Problem statement> Would you please reproduce all the entries exactly, leaving the pictures out?

The data>
####################

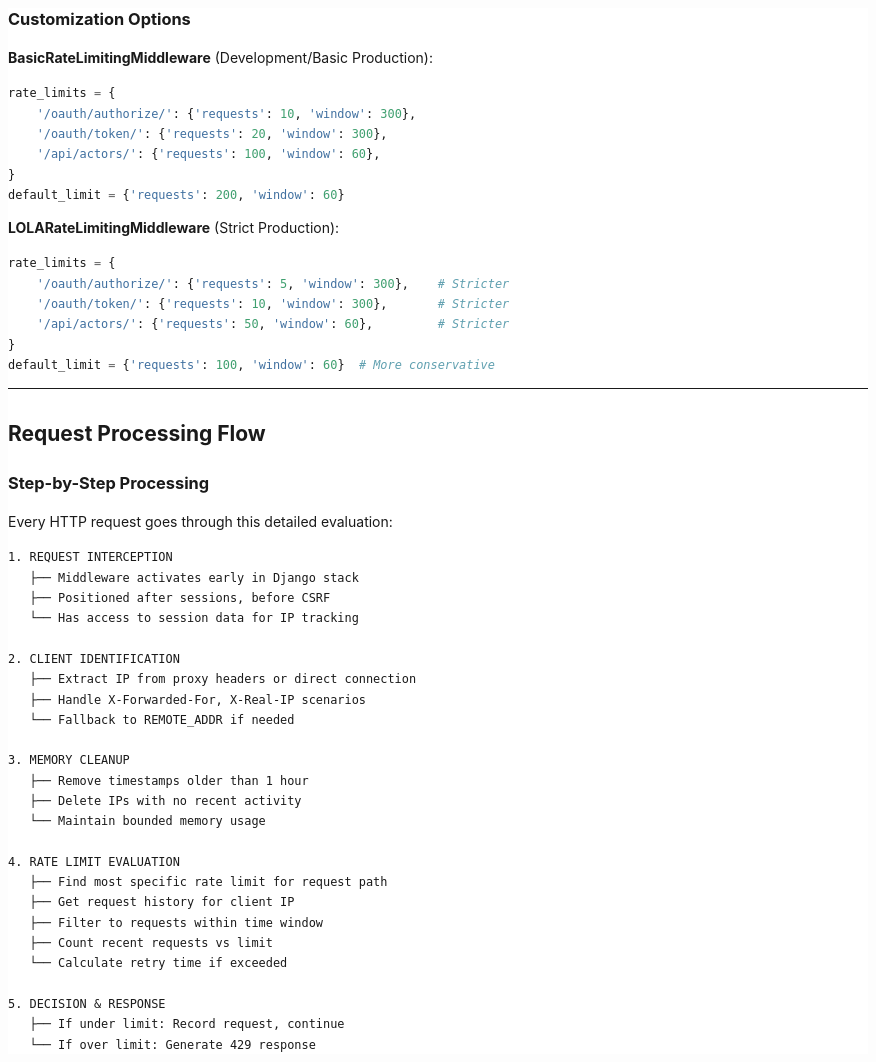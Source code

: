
 ```python
```

### Customization Options

**BasicRateLimitingMiddleware** (Development/Basic Production):
```python
rate_limits = {
    '/oauth/authorize/': {'requests': 10, 'window': 300},
    '/oauth/token/': {'requests': 20, 'window': 300},
    '/api/actors/': {'requests': 100, 'window': 60},
}
default_limit = {'requests': 200, 'window': 60}
```

**LOLARateLimitingMiddleware** (Strict Production):
```python
rate_limits = {
    '/oauth/authorize/': {'requests': 5, 'window': 300},    # Stricter
    '/oauth/token/': {'requests': 10, 'window': 300},       # Stricter
    '/api/actors/': {'requests': 50, 'window': 60},         # Stricter
}
default_limit = {'requests': 100, 'window': 60}  # More conservative
```

---

## Request Processing Flow

### Step-by-Step Processing

Every HTTP request goes through this detailed evaluation:

```
1. REQUEST INTERCEPTION
   ├── Middleware activates early in Django stack
   ├── Positioned after sessions, before CSRF
   └── Has access to session data for IP tracking

2. CLIENT IDENTIFICATION  
   ├── Extract IP from proxy headers or direct connection
   ├── Handle X-Forwarded-For, X-Real-IP scenarios
   └── Fallback to REMOTE_ADDR if needed

3. MEMORY CLEANUP
   ├── Remove timestamps older than 1 hour
   ├── Delete IPs with no recent activity
   └── Maintain bounded memory usage

4. RATE LIMIT EVALUATION
   ├── Find most specific rate limit for request path
   ├── Get request history for client IP
   ├── Filter to requests within time window
   ├── Count recent requests vs limit
   └── Calculate retry time if exceeded

5. DECISION & RESPONSE
   ├── If under limit: Record request, continue
   └── If over limit: Generate 429 response
```
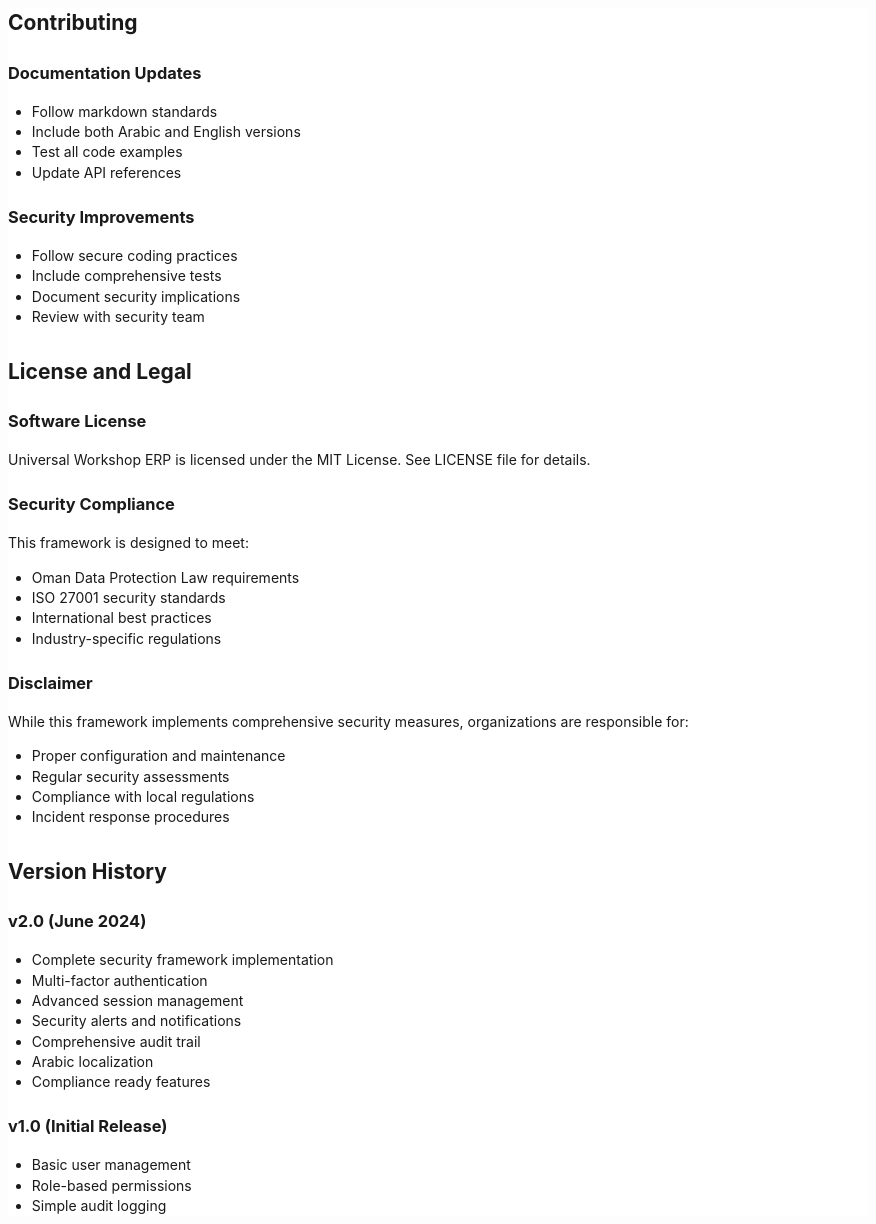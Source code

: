 ## Contributing

### Documentation Updates
- Follow markdown standards
- Include both Arabic and English versions
- Test all code examples
- Update API references

### Security Improvements
- Follow secure coding practices
- Include comprehensive tests
- Document security implications
- Review with security team

## License and Legal

### Software License
Universal Workshop ERP is licensed under the MIT License. See LICENSE file for details.

### Security Compliance
This framework is designed to meet:
- Oman Data Protection Law requirements
- ISO 27001 security standards
- International best practices
- Industry-specific regulations

### Disclaimer
While this framework implements comprehensive security measures, organizations are responsible for:
- Proper configuration and maintenance
- Regular security assessments
- Compliance with local regulations
- Incident response procedures

## Version History

### v2.0 (June 2024)
- Complete security framework implementation
- Multi-factor authentication
- Advanced session management
- Security alerts and notifications
- Comprehensive audit trail
- Arabic localization
- Compliance ready features

### v1.0 (Initial Release)
- Basic user management
- Role-based permissions
- Simple audit logging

####################

Answer to this task>
Source code

:
 ```python
```

### Customization Options

**BasicRateLimitingMiddleware** (Development/Basic Production):
```python
rate_limits = {
    '/oauth/authorize/': {'requests': 10, 'window': 300},
    '/oauth/token/': {'requests': 20, 'window': 300},
    '/api/actors/': {'requests': 100, 'window': 60},
}
default_limit = {'requests': 200, 'window': 60}
```

**LOLARateLimitingMiddleware** (Strict Production):
```python
rate_limits = {
    '/oauth/authorize/': {'requests': 5, 'window': 300},    # Stricter
    '/oauth/token/': {'requests': 10, 'window': 300},       # Stricter
    '/api/actors/': {'requests': 50, 'window': 60},         # Stricter
}
default_limit = {'requests': 100, 'window': 60}  # More conservative
```

---

## Request Processing Flow

### Step-by-Step Processing

Every HTTP request goes through this detailed evaluation:

```
1. REQUEST INTERCEPTION
   ├── Middleware activates early in Django stack
   ├── Positioned after sessions, before CSRF
   └── Has access to session data for IP tracking

2. CLIENT IDENTIFICATION  
   ├── Extract IP from proxy headers or direct connection
   ├── Handle X-Forwarded-For, X-Real-IP scenarios
   └── Fallback to REMOTE_ADDR if needed

3. MEMORY CLEANUP
   ├── Remove timestamps older than 1 hour
   ├── Delete IPs with no recent activity
   └── Maintain bounded memory usage

4. RATE LIMIT EVALUATION
   ├── Find most specific rate limit for request path
   ├── Get request history for client IP
   ├── Filter to requests within time window
   ├── Count recent requests vs limit
   └── Calculate retry time if exceeded

5. DECISION & RESPONSE
   ├── If under limit: Record request, continue
   └── If over limit: Generate 429 response
```
Source code

: ## Contributing

### Documentation Updates
- Follow markdown standards
- Include both Arabic and English versions
- Test all code examples
- Update API references

### Security Improvements
- Follow secure coding practices
- Include comprehensive tests
- Document security implications
- Review with security team

## License and Legal

### Software License
Universal Workshop ERP is licensed under the MIT License. See LICENSE file for details.

### Security Compliance
This framework is designed to meet:
- Oman Data Protection Law requirements
- ISO 27001 security standards
- International best practices
- Industry-specific regulations

### Disclaimer
While this framework implements comprehensive security measures, organizations are responsible for:
- Proper configuration and maintenance
- Regular security assessments
- Compliance with local regulations
- Incident response procedures

## Version History

### v2.0 (June 2024)
- Complete security framework implementation
- Multi-factor authentication
- Advanced session management
- Security alerts and notifications
- Comprehensive audit trail
- Arabic localization
- Compliance ready features

### v1.0 (Initial Release)
- Basic user management
- Role-based permissions
- Simple audit logging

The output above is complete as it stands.